Because there is some gray area about how far over a cyclist should have been after a vehicle collision, it’s important to have the police file an accident report and to hire a bike accident lawyer to help you claim that you were abiding by the law.
The Most Common Causes Of Bike Accidents
Bike accidents can be caused by any number of factors, and the degree to which you’ve been injured depends on the circumstances.
Common Causes Of Bike Accidents Include:
Swerving to avoid a pedestrian
Doing this can send the rider into the path of oncoming traffic.
Stopping at an intersection suddenly
If the driver behind you does not stop, this can lead to a serious rear-end collision.
These can occur when a biker going straight through an intersection collides with someone turning left.
“Right Hook” collisions
Where a car turning right crosses the bike lane and crashes into the cyclist. Sometimes, drivers may not signal their intentions, which can make it difficult for a cyclist to avoid the turning vehicle.
When a driver or passenger opens a door from a parked vehicle without checking to see if a cyclist is coming from behind, this can lead to sudden and unavoidable collisions.
Generally speaking, bike accidents occur because drivers are not “paying enough attention” to the presence of cyclists on the roadways. Drivers often forget that there may be cyclists around, and so they operate their vehicles dangerously — giving rise to a glut of bike accidents.
Bike Accident FAQs
Do I need a lawyer after a bike accident?
Yes! Even if you believe that you were partially at-fault for the accident, you need an attorney to protect your interests and evaluate the case. Your attorney will handle a number of responsibilities, from investigating the facts of the accident, to gathering evidence and filling your claims. When appropriate, a settlement will be negotiated with the defendant. If that is not possible, then further litigation can be pursued.
What if I contributed to the accident?
If you contributed to the accident in any way — for example, perhaps you suspect that a bent wheel on your bike helped to cause the collision, you should still speak with a lawyer.
Your “fault contribution” is likely not the only cause of the accident.
In most states, including California and Florida, an injured plaintiff may pursue litigation and obtain compensation even if they were partially at-fault for the accident. The court will simply evaluate the percentage of fault that each party is responsible for, and the damages will be altered accordingly.
For example, suppose that you’re injured in a bike accident where the court finds that you’re 30 percent at-fault. Your total damages claim is $100,000. Modified by your fault contribution (minus 30 percent), you would be entitled to recover $70,000. Not too shabby!
How much will a lawyer cost?
Personal injury lawyers typically work on a contingency basis, which means they don’t get paid unless they successfully settle your case (or obtain compensation through a courtroom win).
Contingency fees put the burden on the attorney to cover all your up-front costs and expenses: medical fees, expert fees, costs for investigation, and more. You pay nothing out-of-pocket.
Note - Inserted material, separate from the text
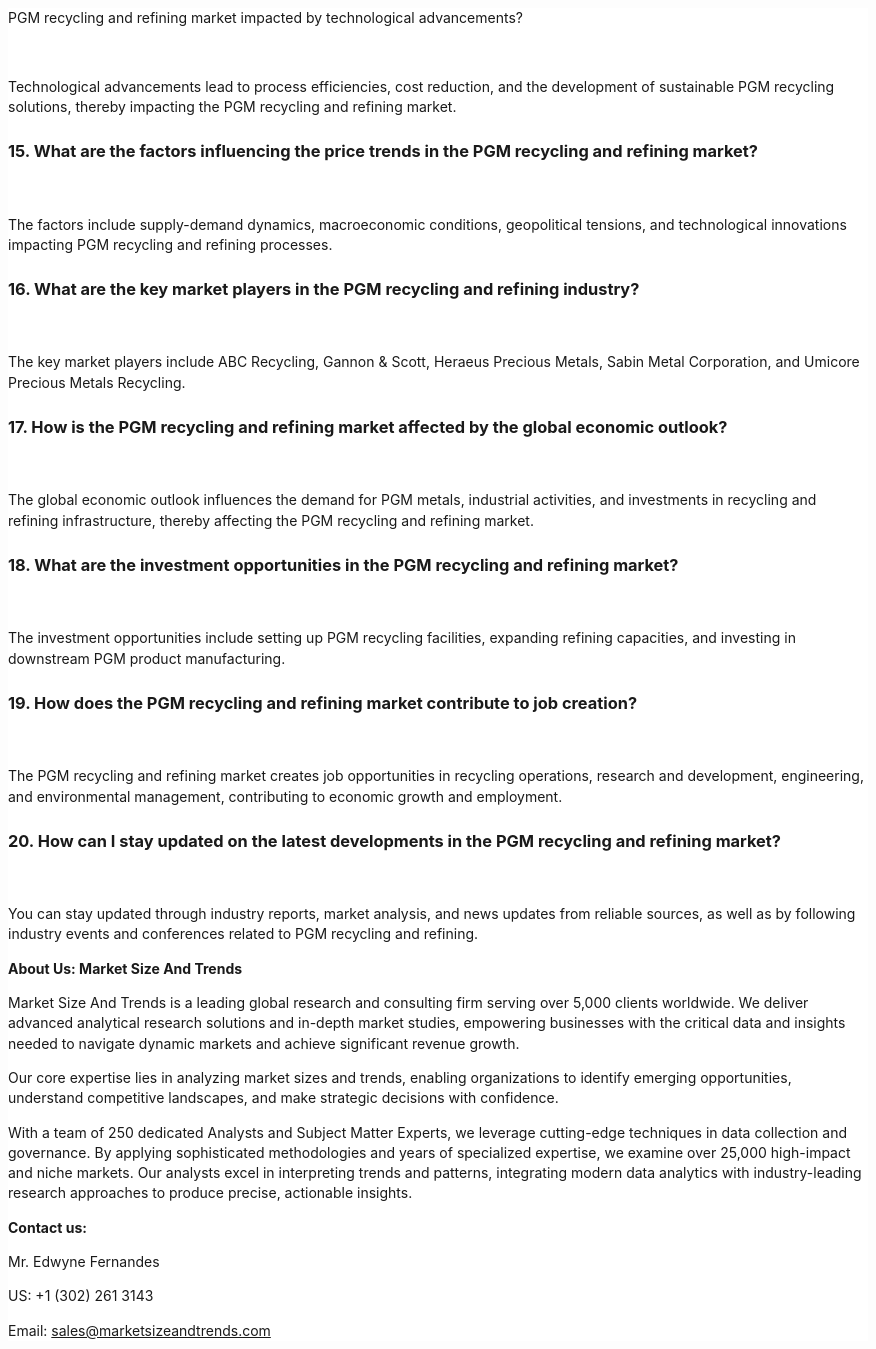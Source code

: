 PGM recycling and refining market impacted by technological advancements?</h3><p>&nbsp;</p><p>Technological advancements lead to process efficiencies, cost reduction, and the development of sustainable PGM recycling solutions, thereby impacting the PGM recycling and refining market.</p><h3>15. What are the factors influencing the price trends in the PGM recycling and refining market?</h3><p>&nbsp;</p><p>The factors include supply-demand dynamics, macroeconomic conditions, geopolitical tensions, and technological innovations impacting PGM recycling and refining processes.</p><h3>16. What are the key market players in the PGM recycling and refining industry?</h3><p>&nbsp;</p><p>The key market players include ABC Recycling, Gannon & Scott, Heraeus Precious Metals, Sabin Metal Corporation, and Umicore Precious Metals Recycling.</p><h3>17. How is the PGM recycling and refining market affected by the global economic outlook?</h3><p>&nbsp;</p><p>The global economic outlook influences the demand for PGM metals, industrial activities, and investments in recycling and refining infrastructure, thereby affecting the PGM recycling and refining market.</p><h3>18. What are the investment opportunities in the PGM recycling and refining market?</h3><p>&nbsp;</p><p>The investment opportunities include setting up PGM recycling facilities, expanding refining capacities, and investing in downstream PGM product manufacturing.</p><h3>19. How does the PGM recycling and refining market contribute to job creation?</h3><p>&nbsp;</p><p>The PGM recycling and refining market creates job opportunities in recycling operations, research and development, engineering, and environmental management, contributing to economic growth and employment.</p><h3>20. How can I stay updated on the latest developments in the PGM recycling and refining market?</h3><p>&nbsp;</p><p>You can stay updated through industry reports, market analysis, and news updates from reliable sources, as well as by following industry events and conferences related to PGM recycling and refining.</p></body></html></p><p><strong>About Us:&nbsp;Market Size And Trends</strong></p><p>Market Size And Trends&nbsp;is a leading global research and consulting firm serving over 5,000 clients worldwide. We deliver advanced analytical research solutions and in-depth market studies, empowering businesses with the critical data and insights needed to navigate dynamic markets and achieve significant revenue growth.</p><p>Our core expertise lies in analyzing market sizes and trends, enabling organizations to identify emerging opportunities, understand competitive landscapes, and make strategic decisions with confidence.</p><p>With a team of 250 dedicated Analysts and Subject Matter Experts, we leverage cutting-edge techniques in data collection and governance. By applying sophisticated methodologies and years of specialized expertise, we examine over 25,000 high-impact and niche markets. Our analysts excel in interpreting trends and patterns, integrating modern data analytics with industry-leading research approaches to produce precise, actionable insights.</p><p><strong>Contact us:</strong></p><p>Mr. Edwyne Fernandes</p><p>US: +1 (302) 261 3143</p><p>Email: <a href="mailto:sales@marketsizeandtrends.com">sales@marketsizeandtrends.com</a>&nbsp;</p>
If and when the case is resolved in your favor, the attorney will then take a “cut” of the final result. This percentage may vary, so you’ll want to speak with your attorney about this in more detail.
Contingency fees have a positive impact on litigation. As your attorney has to front all your costs, and only gets paid if you “win,” they are incentivized to resolve your case efficiently and to maximize your overall compensation. The more you get paid, the more your attorney gets paid, too.